Physician associates can make a significant impact in tackling waiting lists and improving access for patients in the Irish healthcare system, according to the Director of Physician Associate Studies at RCSI University of Medicine and Health Sciences.
Speaking ahead of the WHO Global Forum on Human Resources for Health, Prof Lisa Alexander said that greater numbers of physician associates and a regulatory framework for the profession would improve both patient care and working conditions across the system.
Physican associates are trained as generalists to support clinicians in delivering patient care in areas such as chronic disease management, rapid assessment respiratory units, virtual clinics and mental health.

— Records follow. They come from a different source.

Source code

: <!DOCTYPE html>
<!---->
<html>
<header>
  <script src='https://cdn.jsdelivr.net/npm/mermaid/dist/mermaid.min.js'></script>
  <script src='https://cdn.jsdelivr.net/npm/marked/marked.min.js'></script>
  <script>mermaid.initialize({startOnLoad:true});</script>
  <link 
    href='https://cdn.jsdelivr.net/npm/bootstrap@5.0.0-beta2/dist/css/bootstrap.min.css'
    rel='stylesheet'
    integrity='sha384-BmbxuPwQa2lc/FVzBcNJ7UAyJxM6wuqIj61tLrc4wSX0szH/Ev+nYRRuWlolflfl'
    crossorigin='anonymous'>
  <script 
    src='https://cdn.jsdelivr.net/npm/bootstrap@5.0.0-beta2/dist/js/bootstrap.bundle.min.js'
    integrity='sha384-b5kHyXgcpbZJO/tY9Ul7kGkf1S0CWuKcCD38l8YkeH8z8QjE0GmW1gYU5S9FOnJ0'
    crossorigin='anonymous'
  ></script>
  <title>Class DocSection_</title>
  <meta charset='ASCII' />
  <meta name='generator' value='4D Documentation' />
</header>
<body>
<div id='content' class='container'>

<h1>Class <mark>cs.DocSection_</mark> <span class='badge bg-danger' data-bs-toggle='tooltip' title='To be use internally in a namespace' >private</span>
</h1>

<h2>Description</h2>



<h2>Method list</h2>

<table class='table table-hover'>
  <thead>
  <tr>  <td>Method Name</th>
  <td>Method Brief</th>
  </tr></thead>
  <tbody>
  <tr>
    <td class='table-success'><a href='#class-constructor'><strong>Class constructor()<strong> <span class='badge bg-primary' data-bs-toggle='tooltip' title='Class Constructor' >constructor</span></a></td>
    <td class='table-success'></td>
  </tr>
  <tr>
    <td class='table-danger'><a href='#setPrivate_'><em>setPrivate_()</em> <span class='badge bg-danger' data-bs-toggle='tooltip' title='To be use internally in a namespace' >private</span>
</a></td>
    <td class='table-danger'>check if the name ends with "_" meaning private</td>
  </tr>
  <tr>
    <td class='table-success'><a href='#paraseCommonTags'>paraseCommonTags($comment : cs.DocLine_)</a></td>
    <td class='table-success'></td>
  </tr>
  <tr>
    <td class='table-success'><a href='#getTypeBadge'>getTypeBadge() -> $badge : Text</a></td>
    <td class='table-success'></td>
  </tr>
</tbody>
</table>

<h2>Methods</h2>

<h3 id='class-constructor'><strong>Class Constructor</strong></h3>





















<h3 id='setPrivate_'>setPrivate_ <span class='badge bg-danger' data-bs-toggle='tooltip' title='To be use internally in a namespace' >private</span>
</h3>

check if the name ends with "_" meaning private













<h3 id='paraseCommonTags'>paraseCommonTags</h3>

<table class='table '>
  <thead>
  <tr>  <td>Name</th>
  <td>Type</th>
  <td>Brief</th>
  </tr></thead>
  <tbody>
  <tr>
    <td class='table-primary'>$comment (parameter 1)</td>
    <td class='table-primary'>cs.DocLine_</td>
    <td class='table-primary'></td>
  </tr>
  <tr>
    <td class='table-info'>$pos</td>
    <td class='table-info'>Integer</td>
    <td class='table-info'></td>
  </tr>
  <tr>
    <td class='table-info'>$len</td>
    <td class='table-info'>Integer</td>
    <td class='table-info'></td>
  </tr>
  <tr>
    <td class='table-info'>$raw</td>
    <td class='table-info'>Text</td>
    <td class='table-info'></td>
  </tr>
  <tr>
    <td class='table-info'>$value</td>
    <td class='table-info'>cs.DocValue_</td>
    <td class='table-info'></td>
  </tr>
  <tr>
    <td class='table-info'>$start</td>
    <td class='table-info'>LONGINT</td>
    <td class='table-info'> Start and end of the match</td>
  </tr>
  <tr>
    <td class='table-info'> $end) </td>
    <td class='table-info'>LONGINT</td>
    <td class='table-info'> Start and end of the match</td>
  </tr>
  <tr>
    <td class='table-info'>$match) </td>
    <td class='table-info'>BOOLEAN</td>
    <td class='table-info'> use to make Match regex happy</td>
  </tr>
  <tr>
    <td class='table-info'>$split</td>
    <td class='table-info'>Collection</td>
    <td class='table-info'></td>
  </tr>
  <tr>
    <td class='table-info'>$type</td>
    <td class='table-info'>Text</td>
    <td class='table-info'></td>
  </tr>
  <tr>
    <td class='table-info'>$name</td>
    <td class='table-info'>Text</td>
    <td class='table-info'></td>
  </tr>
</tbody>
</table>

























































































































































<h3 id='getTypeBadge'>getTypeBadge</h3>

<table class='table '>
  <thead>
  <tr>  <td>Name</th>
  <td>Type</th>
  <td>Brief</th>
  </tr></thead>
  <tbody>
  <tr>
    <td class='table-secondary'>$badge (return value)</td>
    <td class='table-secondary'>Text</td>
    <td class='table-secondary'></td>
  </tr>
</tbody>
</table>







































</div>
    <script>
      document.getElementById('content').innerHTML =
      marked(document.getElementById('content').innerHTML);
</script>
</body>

The programme to train physician associates in Ireland was developed by RCSI following successful global implementation of similar programmes in Europe, North America and Africa. According to RCSI, these programmes have demonstrated an improvement in the flow of patients through health systems and in chronic disease management, as well as overall cost savings and an increase in patient and staff satisfaction in these countries.
Over 60 physician associates have graduated from the RCSI Master’s programme to date and are working in the Irish health system, with the majority working in hospital or specialised care in the Dublin region. Research on this model of care in Ireland has revealed enhanced patient satisfaction and continuity of care and a high level of job satisfaction amongst the practicing physician associates, added RCSI.
Prof Alexander said: ‘The impactful role that physician associates have had on a number of international health systems became evident during the Covid-19 pandemic. They addressed backlogs across areas including specialist care, preventative screening and GP care, amongst others. In Ireland, they have the potential to make a significant impact on population health in the post pandemic health system by helping to address occupational shortages in areas such as general practice and reducing the backlog that was made worse during the pandemic by improving the flow of patients through the health system.”
She added: “We need to see an increase in the numbers graduating as physician associates and introduce regulation for the profession so that they can work to their full potential across all sectors of across the health system.”